De Nederlandse wettelijke regeling in de zaak OHRA is inderdaad door de Commissie in verband met het vrije dienstenverkeer besproken, waarbij zij overigens tot de conclusie kwam dat het een regeling betrof die door het consumentenbelang gerechtvaardigd werd. Met name ter terechtzitting heeft de Commissie evenwel gesteld, dat de zaak OHRA blijkens de stukken een zuiver interne situatie betreft, aangezien het gaat om een Nederlandse verzekeringsonderneming die in de Nederlandse pers bepaalde voordelige aanbiedingen doet aan de Nederlandse consumenten, die een verzekeringsovereenkomst ondertekenen voor risico's die zich op het nationale grondgebied voordoen.

Naar evenwel werd benadrukt, blijven hoe dan ook buiten het toepassingsgebied van het EEG-Verdrag, overheidsmaatregelen die niet in de weg staan aan het vrije verkeer in de zin van artikel 30 (of 59), maar die de handel tussen de Lid-Staten in gevaar kunnen brengen. Dit kan zich vooral voordoen in geval van regelingen van prijzen en tarieven die enkel de detailhandclsprijs bevriezen, maar de vaststelling van de invoerprijs vrijlaten.

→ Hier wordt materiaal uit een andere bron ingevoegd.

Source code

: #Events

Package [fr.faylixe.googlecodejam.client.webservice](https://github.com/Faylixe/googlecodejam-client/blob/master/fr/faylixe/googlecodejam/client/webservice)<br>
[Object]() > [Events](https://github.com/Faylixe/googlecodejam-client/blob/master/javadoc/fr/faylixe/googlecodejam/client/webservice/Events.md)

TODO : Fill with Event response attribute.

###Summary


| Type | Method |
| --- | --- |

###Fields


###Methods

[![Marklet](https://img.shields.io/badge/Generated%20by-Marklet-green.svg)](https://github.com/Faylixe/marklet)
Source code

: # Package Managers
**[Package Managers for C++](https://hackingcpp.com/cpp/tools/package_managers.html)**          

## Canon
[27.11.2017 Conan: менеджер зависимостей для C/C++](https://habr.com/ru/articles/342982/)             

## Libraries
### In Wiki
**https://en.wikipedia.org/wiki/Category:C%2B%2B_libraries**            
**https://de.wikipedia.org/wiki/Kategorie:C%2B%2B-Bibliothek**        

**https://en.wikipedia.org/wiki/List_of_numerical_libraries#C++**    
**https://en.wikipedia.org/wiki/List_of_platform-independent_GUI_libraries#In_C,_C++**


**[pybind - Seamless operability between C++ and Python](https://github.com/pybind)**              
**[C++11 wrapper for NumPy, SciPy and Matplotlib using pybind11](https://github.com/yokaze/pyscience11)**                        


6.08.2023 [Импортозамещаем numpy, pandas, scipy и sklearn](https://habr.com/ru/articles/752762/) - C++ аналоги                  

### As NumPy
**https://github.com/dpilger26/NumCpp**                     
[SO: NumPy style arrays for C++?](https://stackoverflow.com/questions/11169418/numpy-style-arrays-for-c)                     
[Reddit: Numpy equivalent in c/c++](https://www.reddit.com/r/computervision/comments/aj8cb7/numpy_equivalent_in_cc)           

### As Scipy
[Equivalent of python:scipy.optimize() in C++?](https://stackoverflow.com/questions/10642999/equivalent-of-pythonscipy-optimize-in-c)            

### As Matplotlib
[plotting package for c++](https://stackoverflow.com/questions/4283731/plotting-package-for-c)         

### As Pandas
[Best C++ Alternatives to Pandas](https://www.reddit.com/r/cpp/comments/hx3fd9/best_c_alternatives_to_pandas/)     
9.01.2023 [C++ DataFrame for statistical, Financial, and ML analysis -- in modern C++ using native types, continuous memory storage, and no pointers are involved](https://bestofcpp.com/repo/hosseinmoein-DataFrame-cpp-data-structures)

Aangezien artikel 30 hoc dan ook toepasselijk zal zijn, indien blijkt dat de detailhandclsprijs wordt vastgesteld op een niveau dat de afzet van ingevoerde produkten moeilijker maakt dan die van nationale produkten, zal het dus om zuiver interne situaties gaan die als zodanig enkel in zeer bijzondere gevallen de handel tussen de Lid-Staten in ernstige mate ongunstig kunnen beïnvloeden, zoals artikel 85, lid 1, vereist.

Gezien de marginaliteit van dit geval acht ik ten opzichte van het daaraan te verbinden gevolg de eventuele negatieve consequenties te groot, zoals deze tijdens de procedure zijn uiteengezet en op basis waarvan in beginsel als onverenigbaar met de bepalingen van het EEG-Verdrag inzake de mededinging zijn te beschouwen — behoudens uiteraard bewijs van motieven van algemeen belang — alle overheidsmaatregelen die soortgelijke effecten hebben als een bij artikel 85 verboden overeenkomst.

Derhalve ben ik van mening, dat artikel 5, tweede alinea, junctis de artikelen 3, sub f, en 85, lid 1, niet toestaat de verenigbaarheid van een overheidsmaatregel te beoordelen die op zichzelf en objectief een soortgelijk effect als een bij artikel 85 verboden overeenkomst veroorzaakt, indien enig verband met concurrentiebeperkende gedragingen van particulieren ontbreekt.

Gelet op de voorafgaande uiteenzetting geef ik het Hof derhalve in overweging, de door het Kammergericht Berlin en de Arrondissementsrechtbank Arnhem in de respectieve zaken gestelde vragen, te beantwoorden als volgt:

in zaak C-2/91:

„De artikelen 3, sub f, 5, tweede alinea, en 85 EEG-Verdrag moeten aldus worden uitgelegd, dat zij indien er geen verband bestaat met bij artikel 85, lid 1, verboden gedragingen van ondernemingen, niet in de weg staan aan de toepassing van een overheidsmaatregel die, zoals in casu, aan verzekeringstussenpersonen in de ziektekostenverzekerings- en de rechtsbijstandsverzekeringsbranche verbiedt de hun toekomende provisie geheel of gedeeltelijk af te staan.”

in zaak C-245/91:

„De artikelen 3, sub f, 5, tweede alinea, en 85 EEG-Verdrag moeten aldus worden uitgelegd, dat zij indien er geen verband bestaat met bij artikel 85, lid 1, verboden gedragingen van ondernemingen, niet in de weg staan aan de toepassing van een overheidsmaatregel die verbiedt ter zake van een verzekeringsovereenkomst provisie, retourprovisie of andere op geld waardeerbare voordelen af te staan of te beloven aan anderen dan de tussenpersoon tot wiens portefeuille de verzekering behoort.”